ペアノからフレーゲへのラッセルの論の運びは、数学的論理の厳しさと厳密さとで頭の芯が痺れるような明晰感を私に与えてくれた。その先、ラッセルは彼の階型理論へと論を進めていくのだが、その明晰・厳密な運びは、それまでに私が読んだどんな本にもない全く異質な世界を垣間見せてくれたの」だったから。
 けれど、「パスカルやデカルトなどを経て、大学に入り、ヴィトゲンシュタインというとてつもない人物に遭遇して、その厳密な論の穴を思い切り悟ることになるのだけれど、それはまた、別の話である」。

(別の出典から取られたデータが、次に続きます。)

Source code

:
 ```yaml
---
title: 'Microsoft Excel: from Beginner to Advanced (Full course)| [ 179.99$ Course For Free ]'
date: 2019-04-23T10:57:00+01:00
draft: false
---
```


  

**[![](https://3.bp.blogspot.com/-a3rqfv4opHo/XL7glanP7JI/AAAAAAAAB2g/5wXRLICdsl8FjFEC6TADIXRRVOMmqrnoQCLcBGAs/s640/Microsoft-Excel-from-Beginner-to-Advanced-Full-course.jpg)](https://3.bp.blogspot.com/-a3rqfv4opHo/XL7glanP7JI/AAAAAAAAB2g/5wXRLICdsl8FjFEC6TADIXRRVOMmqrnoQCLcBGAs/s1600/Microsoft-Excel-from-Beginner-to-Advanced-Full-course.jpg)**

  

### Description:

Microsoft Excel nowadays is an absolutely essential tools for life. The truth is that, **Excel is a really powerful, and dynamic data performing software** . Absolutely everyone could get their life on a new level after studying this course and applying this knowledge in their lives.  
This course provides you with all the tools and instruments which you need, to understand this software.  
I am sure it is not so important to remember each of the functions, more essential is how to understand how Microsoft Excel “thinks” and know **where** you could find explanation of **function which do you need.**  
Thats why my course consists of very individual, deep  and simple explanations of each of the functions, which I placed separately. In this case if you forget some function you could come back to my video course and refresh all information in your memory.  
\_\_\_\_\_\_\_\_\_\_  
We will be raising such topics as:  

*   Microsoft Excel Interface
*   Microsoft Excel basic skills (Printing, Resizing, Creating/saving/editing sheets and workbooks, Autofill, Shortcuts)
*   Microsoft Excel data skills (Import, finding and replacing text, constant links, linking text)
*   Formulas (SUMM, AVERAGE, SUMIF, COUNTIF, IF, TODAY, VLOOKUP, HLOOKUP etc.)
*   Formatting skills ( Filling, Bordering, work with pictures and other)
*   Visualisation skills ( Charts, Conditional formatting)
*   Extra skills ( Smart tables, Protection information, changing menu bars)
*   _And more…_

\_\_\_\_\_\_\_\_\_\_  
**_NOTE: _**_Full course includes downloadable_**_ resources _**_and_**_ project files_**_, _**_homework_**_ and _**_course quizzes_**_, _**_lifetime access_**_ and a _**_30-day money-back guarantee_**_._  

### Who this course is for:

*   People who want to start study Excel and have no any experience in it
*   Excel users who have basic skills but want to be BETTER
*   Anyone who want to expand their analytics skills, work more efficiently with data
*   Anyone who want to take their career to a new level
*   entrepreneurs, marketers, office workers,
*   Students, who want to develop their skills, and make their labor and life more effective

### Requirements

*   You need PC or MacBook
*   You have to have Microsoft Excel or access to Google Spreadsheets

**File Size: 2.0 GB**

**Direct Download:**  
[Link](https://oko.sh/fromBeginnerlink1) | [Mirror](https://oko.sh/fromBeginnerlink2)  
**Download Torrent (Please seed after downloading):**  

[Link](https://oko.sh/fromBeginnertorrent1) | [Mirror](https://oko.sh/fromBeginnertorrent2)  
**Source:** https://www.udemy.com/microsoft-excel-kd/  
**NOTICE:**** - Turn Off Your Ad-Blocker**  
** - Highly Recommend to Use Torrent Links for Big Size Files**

 世界が「数」で表現されるモノなのかどうか、それは分からない。いずれにしても、その場合、「数」という言葉が「水」という言葉の含意する豊穣さと融通無碍さを帯びているなら、あるいはそうなのかもしれない。
 かの古代ギリシャの哲人、哲学の祖とも言われる人物は、万物の根源は水だ、と喝破したとか。タレスの論理の筋立ては、今からみれば幼稚なのかもしれない。
 しかし、タレスは案外と今の我々が水に抱くより遥かに透徹したものを「水」に見、読み取っていたのかもしれない。西谷啓治と共に、そう思ったりするのである。

 余談が過ぎたが、本書は文系の人も、十分に楽しめる。小説を読むように(難しいところは飛ばして)読めるのでは。
 理系の人も十分に読むに値する本だと思う。むしろ、理系の人こそ、読まれたら啓発されるのでは。